When Jones pointed out that Stewart hadn’t revealed that they were involved in the project, despite the two being friends, they explained it was our of a sense of self-protection.
“A lot of it is that I’ve grown up in this world as a black trans woman who came from Birmingham, Alabama, and found my way to New York City. That feels precocious enough. I think girls like us have kind of been trained to never trust that it’s going to happen until it happens,” they said.
Jackson told NewNowNext when Manley “slid into her DMs” she first thought she was being scammed because it sounded too good to be true.
“I think that it was really cool that I got to be a person,” Jackson said.
“I have seen white people feel everything. Everything; every version of rage, every version of sadness, every version of joy, or curiosity, or confusion, and I’ve only seen myself be a couple of versions of those things.”
Stewart made it clear they wanted the third partner to not be a white person, saying they are “dedicated to showing black love onscreen in all of its many facets.”
“I think we have enough stories of seeing black queer love attached to whiteness,” they added.
While love, growth, and acceptance is at the center of this story, the struggles of finding oneself when not in majority culture are not shied away from, but rather explored with unflinching honesty.
Nina is forced to reckon with the realization that even the one way in which they saw themselves as fitting a classic narrative is flawed, and must be reconsidered so that space can be made for what is likely a better, more expansive, and more realistic way to contextualize and experience love.
“But there’s a mourning period when you realize what this world is,” Stewart says. “And I’m not saying the world is all bad. The world is difficult as well as beautiful, and sometimes its beauty is difficult. Sometimes its difficulty is beauty. And in that, in the recognition of what that is, there is a mourning period. Because you mourn what it was like when you could walk through the world with rose-colored glasses.”
There are whispers of the possibility of a fourth season, and Ramirez says she is interested in telling more stories she’s been “sitting on,” including some more drawn from her own life.
“I was born in Mexico, I was put on a plane at seven years old, and told, ‘I’ll see you in two weeks,’ and not much more was said,” Ramirez shares.
“I grew up in Southern California, where xenophobia against Mexicans exists big time, and it’s internalized by brown people as well and projected back out. So very early on I had accumulated a ton of trauma, even at the age of seven; and then culture shock and divorce trauma, which is the reason I got put on a plane and sent to the U.S.

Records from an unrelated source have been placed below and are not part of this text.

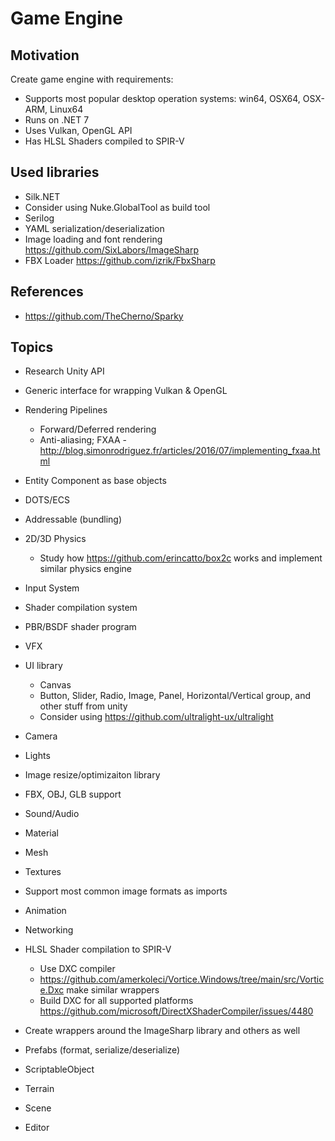 # Game Engine


## Motivation

Create game engine with requirements:
- Supports most popular desktop operation systems: win64, OSX64, OSX-ARM, Linux64
- Runs on .NET 7
- Uses Vulkan, OpenGL API
- Has HLSL Shaders compiled to SPIR-V


## Used libraries

- Silk.NET
- Consider using Nuke.GlobalTool as build tool
- Serilog
- YAML serialization/deserialization
- Image loading and font rendering https://github.com/SixLabors/ImageSharp
- FBX Loader https://github.com/izrik/FbxSharp


## References

- https://github.com/TheCherno/Sparky


## Topics

- Research Unity API
- Generic interface for wrapping Vulkan & OpenGL
- Rendering Pipelines
    - Forward/Deferred rendering
    - Anti-aliasing; FXAA - http://blog.simonrodriguez.fr/articles/2016/07/implementing_fxaa.html
- Entity Component as base objects
- DOTS/ECS
- Addressable (bundling)
- 2D/3D Physics
    - Study how https://github.com/erincatto/box2c works and implement similar physics engine
- Input System
- Shader compilation system
- PBR/BSDF shader program
- VFX
- UI library
    - Canvas
    - Button, Slider, Radio, Image, Panel, Horizontal/Vertical group, and other stuff from unity
    - Consider using https://github.com/ultralight-ux/ultralight
- Camera
- Lights
- Image resize/optimizaiton library
- FBX, OBJ, GLB support
- Sound/Audio
- Material
- Mesh
- Textures
- Support most common image formats as imports
- Animation
- Networking
- HLSL Shader compilation to SPIR-V
    - Use DXC compiler
    - https://github.com/amerkoleci/Vortice.Windows/tree/main/src/Vortice.Dxc make similar wrappers
    - Build DXC for all supported platforms https://github.com/microsoft/DirectXShaderCompiler/issues/4480
- Create wrappers around the ImageSharp library and others as well
- Prefabs (format, serialize/deserialize)
- ScriptableObject
- Terrain
- Scene


- Editor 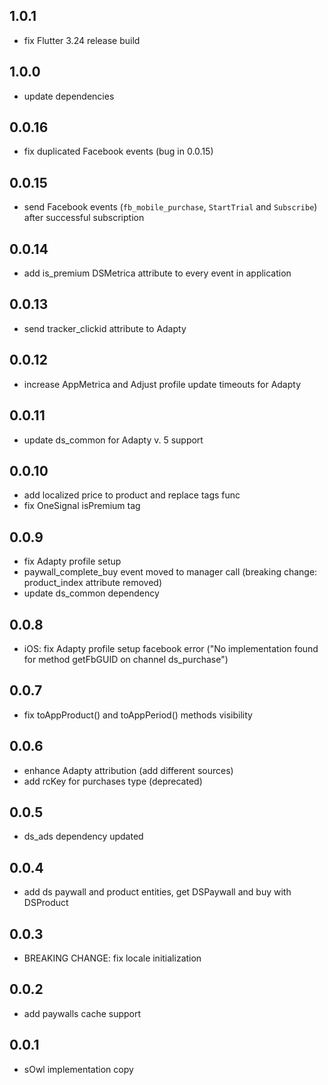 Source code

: ## 1.0.1
- fix Flutter 3.24 release build

## 1.0.0
- update dependencies

## 0.0.16
- fix duplicated Facebook events (bug in 0.0.15)

## 0.0.15
- send Facebook events (`fb_mobile_purchase`, `StartTrial` and `Subscribe`) after successful subscription

## 0.0.14
- add is_premium DSMetrica attribute to every event in application

## 0.0.13
- send tracker_clickid attribute to Adapty

## 0.0.12
- increase AppMetrica and Adjust profile update timeouts for Adapty

## 0.0.11
- update ds_common for Adapty v. 5 support

## 0.0.10
- add localized price to product and replace tags func
- fix OneSignal isPremium tag

## 0.0.9
- fix Adapty profile setup
- paywall_complete_buy event moved to manager call (breaking change: product_index attribute removed)
- update ds_common dependency

## 0.0.8
- iOS: fix Adapty profile setup facebook error ("No implementation found for method getFbGUID on channel ds_purchase")

## 0.0.7
- fix toAppProduct() and toAppPeriod() methods visibility

## 0.0.6
- enhance Adapty attribution (add different sources)
- add rcKey for purchases type (deprecated)

## 0.0.5
- ds_ads dependency updated

## 0.0.4
- add ds paywall and product entities, get DSPaywall and buy with DSProduct

## 0.0.3
- BREAKING CHANGE: fix locale initialization

## 0.0.2
- add paywalls cache support

## 0.0.1
- sOwl implementation copy
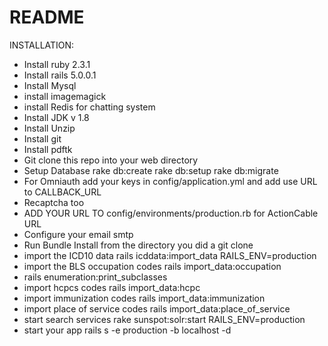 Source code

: # README

INSTALLATION:
- Install ruby 2.3.1
- Install rails 5.0.0.1
- Install Mysql
- install imagemagick
- install Redis for chatting system
- Install JDK v 1.8
- Install Unzip
- Install git
- Install pdftk
- Git clone this repo into your web directory
- Setup Database rake db:create rake db:setup rake db:migrate
- For Omniauth add your keys in config/application.yml and add use URL to CALLBACK_URL
- Recaptcha too
- ADD YOUR URL TO config/environments/production.rb for ActionCable URL
- Configure your email smtp
- Run Bundle Install from the directory you did a git clone
- import the ICD10 data rails icddata:import_data RAILS_ENV=production
- import the BLS occupation codes rails import_data:occupation
- rails enumeration:print_subclasses
- import hcpcs codes rails import_data:hcpc
- import immunization codes rails import_data:immunization
- import place of service codes rails import_data:place_of_service
- start search services rake sunspot:solr:start RAILS_ENV=production
- start your app rails s -e production -b localhost -d
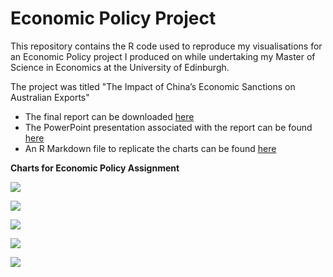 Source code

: # Economic Policy Project
This repository contains the R code used to reproduce my visualisations for an Economic Policy project I produced on while undertaking my Master of Science in Economics at the University of Edinburgh.

The project was titled "The Impact of China’s Economic Sanctions on Australian Exports"
- The final report can be downloaded [here](https://twitter.com/AndyBridger)
- The PowerPoint presentation associated with the report can be found [here](https://twitter.com/AndyBridger)
- An R Markdown file to replicate the charts can be found [here](https://twitter.com/AndyBridger)

**Charts for Economic Policy Assignment**

![](https://github.com/andybridger/uni/blob/main/econpolicy/chart1.png?raw=true)

![](https://github.com/andybridger/uni/blob/main/econpolicy/chart2.png?raw=true)

![](https://github.com/andybridger/uni/blob/main/econpolicy/chart3.png?raw=true)

![](https://github.com/andybridger/uni/blob/main/econpolicy/chart4.png?raw=true)

![](https://github.com/andybridger/uni/blob/main/econpolicy/chart5.png?raw=true)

“So that double consciousness that Ianne speaks of, I’m constantly walking the world with, and I’ve collected all of these experiences and stories along the way about what that’s like for a little brown girl growing up who’s biracial, and doesn’t quite fit in anywhere, and isn’t 100% welcome anywhere, and is checking off all these boxes and yet doesn’t feel like they belong.”
Ramirez said this first foray into exploring those stories was carried out with the perfect cast and crew, allowing for such personal experiences, as well as inclusive imaginings, to be given the respect and space necessary for them to fully come to light as art.
Season 3 of The Feels will continue to be rolled out each day with a new episode throughout the month of June. All episodes are available to watch for free on YouTube.